## About this exercise
Scan the material and copy out each line where the word "good" occurs.

## Records provided
Start of Block

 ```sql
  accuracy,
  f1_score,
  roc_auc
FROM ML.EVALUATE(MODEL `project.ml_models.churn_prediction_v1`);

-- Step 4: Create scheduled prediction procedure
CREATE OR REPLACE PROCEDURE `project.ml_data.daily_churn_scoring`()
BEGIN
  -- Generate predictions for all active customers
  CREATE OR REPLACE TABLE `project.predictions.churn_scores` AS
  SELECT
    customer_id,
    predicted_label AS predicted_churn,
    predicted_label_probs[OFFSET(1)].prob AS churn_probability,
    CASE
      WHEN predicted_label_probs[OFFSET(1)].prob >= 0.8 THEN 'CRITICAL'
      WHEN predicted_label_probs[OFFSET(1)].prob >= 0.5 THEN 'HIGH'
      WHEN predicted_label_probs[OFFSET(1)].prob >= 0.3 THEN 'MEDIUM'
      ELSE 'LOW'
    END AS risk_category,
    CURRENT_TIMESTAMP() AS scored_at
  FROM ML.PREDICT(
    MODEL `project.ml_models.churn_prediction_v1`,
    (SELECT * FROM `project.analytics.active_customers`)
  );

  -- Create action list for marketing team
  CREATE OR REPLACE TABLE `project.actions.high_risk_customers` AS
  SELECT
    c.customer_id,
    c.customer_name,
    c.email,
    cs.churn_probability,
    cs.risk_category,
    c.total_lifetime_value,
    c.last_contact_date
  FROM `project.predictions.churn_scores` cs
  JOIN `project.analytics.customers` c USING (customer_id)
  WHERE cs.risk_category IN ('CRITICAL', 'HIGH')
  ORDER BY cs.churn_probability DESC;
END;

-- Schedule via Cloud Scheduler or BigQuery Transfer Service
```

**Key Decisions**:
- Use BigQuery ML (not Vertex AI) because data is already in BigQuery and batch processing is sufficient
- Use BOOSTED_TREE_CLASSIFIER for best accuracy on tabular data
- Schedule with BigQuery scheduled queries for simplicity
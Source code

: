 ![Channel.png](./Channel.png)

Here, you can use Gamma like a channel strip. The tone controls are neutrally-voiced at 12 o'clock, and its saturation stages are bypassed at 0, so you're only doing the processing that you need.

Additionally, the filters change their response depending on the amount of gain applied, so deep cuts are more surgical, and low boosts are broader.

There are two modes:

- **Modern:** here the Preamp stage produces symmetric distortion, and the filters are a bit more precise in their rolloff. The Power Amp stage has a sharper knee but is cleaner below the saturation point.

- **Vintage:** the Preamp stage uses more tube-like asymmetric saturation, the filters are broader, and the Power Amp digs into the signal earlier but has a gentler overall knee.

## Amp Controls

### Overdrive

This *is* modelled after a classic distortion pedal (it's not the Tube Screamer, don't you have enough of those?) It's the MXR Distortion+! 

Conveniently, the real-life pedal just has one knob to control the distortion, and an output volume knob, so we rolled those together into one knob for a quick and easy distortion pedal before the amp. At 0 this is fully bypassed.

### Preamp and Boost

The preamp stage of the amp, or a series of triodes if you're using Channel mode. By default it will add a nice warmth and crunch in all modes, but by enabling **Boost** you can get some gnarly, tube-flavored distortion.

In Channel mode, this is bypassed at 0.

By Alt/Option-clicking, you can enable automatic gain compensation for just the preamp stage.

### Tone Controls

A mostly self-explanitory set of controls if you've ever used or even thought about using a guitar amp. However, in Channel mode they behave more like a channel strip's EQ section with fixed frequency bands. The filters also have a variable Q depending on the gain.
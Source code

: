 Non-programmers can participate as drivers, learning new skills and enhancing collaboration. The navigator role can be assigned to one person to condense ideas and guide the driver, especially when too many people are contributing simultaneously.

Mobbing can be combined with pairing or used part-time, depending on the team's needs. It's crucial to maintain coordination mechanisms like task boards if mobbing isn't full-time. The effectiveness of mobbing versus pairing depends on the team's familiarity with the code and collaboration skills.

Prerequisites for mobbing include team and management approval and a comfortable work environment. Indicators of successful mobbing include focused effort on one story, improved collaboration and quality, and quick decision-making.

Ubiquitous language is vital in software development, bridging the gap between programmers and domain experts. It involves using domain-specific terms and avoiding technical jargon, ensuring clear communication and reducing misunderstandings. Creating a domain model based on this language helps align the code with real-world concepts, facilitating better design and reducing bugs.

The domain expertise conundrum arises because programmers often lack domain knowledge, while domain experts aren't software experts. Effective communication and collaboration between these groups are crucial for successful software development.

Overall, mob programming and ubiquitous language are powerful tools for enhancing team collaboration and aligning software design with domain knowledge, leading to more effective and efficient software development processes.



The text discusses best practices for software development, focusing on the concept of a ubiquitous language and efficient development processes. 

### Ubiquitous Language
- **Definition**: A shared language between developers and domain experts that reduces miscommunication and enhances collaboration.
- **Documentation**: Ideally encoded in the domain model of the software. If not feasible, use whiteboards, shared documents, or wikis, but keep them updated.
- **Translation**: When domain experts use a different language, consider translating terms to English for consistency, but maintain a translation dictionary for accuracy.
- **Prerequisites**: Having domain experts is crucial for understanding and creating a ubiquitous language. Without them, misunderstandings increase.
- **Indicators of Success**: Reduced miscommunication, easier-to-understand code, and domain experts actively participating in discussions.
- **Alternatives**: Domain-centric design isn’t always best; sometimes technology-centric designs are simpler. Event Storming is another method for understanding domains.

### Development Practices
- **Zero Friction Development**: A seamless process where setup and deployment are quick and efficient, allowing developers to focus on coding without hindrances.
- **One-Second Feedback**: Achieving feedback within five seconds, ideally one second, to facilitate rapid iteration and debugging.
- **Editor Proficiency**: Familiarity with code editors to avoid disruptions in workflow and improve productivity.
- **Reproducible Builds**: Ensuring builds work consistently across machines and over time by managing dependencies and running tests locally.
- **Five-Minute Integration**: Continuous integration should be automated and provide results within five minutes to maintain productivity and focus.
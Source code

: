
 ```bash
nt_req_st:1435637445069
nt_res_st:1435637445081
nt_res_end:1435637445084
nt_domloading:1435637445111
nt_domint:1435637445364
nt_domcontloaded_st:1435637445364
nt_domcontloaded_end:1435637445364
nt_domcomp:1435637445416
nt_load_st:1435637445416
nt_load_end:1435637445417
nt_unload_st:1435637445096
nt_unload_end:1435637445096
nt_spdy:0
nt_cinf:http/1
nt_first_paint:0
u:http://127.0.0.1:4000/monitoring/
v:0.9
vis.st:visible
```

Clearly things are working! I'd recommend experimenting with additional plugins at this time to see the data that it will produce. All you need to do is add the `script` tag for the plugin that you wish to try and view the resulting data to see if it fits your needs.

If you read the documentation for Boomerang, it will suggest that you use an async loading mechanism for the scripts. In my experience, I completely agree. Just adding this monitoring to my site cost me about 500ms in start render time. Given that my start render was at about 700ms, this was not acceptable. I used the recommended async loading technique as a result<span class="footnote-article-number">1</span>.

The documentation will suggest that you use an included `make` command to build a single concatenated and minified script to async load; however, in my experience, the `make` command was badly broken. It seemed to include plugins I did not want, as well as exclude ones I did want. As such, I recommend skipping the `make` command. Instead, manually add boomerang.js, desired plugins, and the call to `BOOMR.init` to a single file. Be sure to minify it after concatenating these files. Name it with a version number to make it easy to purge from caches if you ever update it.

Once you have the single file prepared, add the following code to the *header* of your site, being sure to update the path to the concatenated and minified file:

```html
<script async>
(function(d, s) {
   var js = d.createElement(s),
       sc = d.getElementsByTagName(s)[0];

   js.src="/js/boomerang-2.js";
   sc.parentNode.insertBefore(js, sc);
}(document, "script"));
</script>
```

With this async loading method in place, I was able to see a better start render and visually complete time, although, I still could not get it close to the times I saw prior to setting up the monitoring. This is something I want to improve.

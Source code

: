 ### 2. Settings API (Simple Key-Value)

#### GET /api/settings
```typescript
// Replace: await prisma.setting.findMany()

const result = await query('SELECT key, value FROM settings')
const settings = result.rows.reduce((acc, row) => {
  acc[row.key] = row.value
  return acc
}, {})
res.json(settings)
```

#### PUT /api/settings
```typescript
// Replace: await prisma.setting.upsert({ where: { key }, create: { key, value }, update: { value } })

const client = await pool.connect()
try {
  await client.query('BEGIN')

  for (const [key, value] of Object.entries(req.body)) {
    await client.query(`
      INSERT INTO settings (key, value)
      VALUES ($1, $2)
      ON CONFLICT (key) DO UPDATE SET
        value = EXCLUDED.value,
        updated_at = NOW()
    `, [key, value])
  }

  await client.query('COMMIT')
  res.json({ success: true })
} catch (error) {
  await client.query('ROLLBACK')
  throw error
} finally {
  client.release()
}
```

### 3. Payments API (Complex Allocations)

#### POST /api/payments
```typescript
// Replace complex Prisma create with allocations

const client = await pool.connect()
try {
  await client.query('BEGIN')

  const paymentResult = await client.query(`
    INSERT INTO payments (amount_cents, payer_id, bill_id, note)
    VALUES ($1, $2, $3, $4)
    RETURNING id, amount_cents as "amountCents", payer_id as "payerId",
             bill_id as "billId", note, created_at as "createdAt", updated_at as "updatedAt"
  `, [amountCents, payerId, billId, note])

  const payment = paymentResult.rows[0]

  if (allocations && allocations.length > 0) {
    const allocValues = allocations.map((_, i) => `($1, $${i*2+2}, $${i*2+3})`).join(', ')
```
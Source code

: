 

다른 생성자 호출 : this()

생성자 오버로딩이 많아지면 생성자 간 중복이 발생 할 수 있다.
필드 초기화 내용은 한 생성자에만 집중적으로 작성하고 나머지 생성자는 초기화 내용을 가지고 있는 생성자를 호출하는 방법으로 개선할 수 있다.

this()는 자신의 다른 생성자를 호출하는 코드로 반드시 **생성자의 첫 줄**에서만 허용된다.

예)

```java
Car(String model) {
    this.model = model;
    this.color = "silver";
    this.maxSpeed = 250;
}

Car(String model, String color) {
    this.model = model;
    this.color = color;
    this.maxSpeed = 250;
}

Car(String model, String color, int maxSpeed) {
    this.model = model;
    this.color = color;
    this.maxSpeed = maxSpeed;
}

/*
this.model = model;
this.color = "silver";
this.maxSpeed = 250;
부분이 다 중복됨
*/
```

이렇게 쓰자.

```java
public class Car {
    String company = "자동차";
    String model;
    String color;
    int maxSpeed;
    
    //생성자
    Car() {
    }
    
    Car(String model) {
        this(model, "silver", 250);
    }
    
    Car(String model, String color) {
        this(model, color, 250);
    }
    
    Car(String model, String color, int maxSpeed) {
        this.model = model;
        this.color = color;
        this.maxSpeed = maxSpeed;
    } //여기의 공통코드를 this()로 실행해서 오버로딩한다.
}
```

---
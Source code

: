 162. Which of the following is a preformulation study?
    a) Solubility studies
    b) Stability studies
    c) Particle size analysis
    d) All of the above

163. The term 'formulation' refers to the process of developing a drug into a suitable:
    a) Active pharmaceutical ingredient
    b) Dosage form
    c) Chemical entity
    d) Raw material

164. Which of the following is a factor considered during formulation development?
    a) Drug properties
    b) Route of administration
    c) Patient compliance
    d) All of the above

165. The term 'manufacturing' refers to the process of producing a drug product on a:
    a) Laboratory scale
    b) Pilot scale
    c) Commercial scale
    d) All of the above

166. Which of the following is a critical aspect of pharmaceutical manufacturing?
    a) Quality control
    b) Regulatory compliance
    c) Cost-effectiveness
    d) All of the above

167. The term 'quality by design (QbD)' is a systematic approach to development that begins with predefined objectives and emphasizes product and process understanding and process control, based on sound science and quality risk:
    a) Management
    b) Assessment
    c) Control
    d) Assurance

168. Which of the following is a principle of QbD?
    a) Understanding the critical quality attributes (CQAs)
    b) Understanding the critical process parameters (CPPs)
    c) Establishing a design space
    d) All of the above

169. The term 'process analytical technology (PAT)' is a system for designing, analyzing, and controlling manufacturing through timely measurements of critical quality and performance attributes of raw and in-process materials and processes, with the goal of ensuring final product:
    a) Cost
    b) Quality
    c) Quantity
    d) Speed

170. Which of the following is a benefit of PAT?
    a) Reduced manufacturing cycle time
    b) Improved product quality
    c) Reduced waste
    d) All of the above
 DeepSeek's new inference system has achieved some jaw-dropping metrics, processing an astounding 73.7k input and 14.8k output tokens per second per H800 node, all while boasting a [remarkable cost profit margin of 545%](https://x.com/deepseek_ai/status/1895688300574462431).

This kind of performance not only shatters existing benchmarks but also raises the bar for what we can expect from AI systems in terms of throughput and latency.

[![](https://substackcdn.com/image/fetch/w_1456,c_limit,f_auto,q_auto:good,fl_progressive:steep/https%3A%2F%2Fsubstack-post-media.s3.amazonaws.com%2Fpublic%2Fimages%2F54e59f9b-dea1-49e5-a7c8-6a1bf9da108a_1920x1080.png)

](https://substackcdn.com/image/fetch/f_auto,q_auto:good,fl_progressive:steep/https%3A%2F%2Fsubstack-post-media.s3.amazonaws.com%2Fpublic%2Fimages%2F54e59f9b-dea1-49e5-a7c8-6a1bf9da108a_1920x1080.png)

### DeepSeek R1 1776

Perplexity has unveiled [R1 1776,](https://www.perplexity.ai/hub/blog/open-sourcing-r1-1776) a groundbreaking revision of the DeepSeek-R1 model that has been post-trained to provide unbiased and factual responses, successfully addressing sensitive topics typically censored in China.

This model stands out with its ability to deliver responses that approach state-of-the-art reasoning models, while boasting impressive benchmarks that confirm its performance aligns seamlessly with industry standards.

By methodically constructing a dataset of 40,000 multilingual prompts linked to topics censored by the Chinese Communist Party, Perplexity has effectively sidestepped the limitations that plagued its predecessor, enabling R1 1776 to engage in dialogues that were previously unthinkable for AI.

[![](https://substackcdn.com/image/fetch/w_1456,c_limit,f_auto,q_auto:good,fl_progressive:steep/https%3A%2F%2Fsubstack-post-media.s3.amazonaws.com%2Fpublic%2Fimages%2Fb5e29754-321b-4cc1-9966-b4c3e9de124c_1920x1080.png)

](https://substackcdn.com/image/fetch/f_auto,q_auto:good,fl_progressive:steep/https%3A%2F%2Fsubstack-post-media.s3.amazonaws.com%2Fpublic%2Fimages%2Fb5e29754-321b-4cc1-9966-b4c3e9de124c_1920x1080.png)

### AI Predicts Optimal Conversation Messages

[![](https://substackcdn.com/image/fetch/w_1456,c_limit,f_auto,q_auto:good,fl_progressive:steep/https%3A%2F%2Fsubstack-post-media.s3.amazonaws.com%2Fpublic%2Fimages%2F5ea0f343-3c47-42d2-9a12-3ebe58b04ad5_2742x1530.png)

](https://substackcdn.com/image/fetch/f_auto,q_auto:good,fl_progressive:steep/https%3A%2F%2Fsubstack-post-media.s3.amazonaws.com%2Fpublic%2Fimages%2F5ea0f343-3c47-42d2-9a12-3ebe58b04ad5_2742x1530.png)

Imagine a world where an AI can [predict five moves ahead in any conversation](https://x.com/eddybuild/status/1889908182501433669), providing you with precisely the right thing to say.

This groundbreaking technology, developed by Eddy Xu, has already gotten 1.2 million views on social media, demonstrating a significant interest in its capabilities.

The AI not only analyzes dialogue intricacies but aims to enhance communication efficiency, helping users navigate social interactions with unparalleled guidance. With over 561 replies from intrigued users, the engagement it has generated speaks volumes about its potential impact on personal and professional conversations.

End of Block

## Result of the task
[![](https://substackcdn.com/image/fetch/w_1456,c_limit,f_auto,q_auto:good,fl_progressive:steep/https%3A%2F%2Fsubstack-post-media.s3.amazonaws.com%2Fpublic%2Fimages%2F54e59f9b-dea1-49e5-a7c8-6a1bf9da108a_1920x1080.png)
](https://substackcdn.com/image/fetch/f_auto,q_auto:good,fl_progressive:steep/https%3A%2F%2Fsubstack-post-media.s3.amazonaws.com%2Fpublic%2Fimages%2F54e59f9b-dea1-49e5-a7c8-6a1bf9da108a_1920x1080.png)
[![](https://substackcdn.com/image/fetch/w_1456,c_limit,f_auto,q_auto:good,fl_progressive:steep/https%3A%2F%2Fsubstack-post-media.s3.amazonaws.com%2Fpublic%2Fimages%2Fb5e29754-321b-4cc1-9966-b4c3e9de124c_1920x1080.png)
](https://substackcdn.com/image/fetch/f_auto,q_auto:good,fl_progressive:steep/https%3A%2F%2Fsubstack-post-media.s3.amazonaws.com%2Fpublic%2Fimages%2Fb5e29754-321b-4cc1-9966-b4c3e9de124c_1920x1080.png)
[![](https://substackcdn.com/image/fetch/w_1456,c_limit,f_auto,q_auto:good,fl_progressive:steep/https%3A%2F%2Fsubstack-post-media.s3.amazonaws.com%2Fpublic%2Fimages%2F5ea0f343-3c47-42d2-9a12-3ebe58b04ad5_2742x1530.png)
](https://substackcdn.com/image/fetch/f_auto,q_auto:good,fl_progressive:steep/https%3A%2F%2Fsubstack-post-media.s3.amazonaws.com%2Fpublic%2Fimages%2F5ea0f343-3c47-42d2-9a12-3ebe58b04ad5_2742x1530.png)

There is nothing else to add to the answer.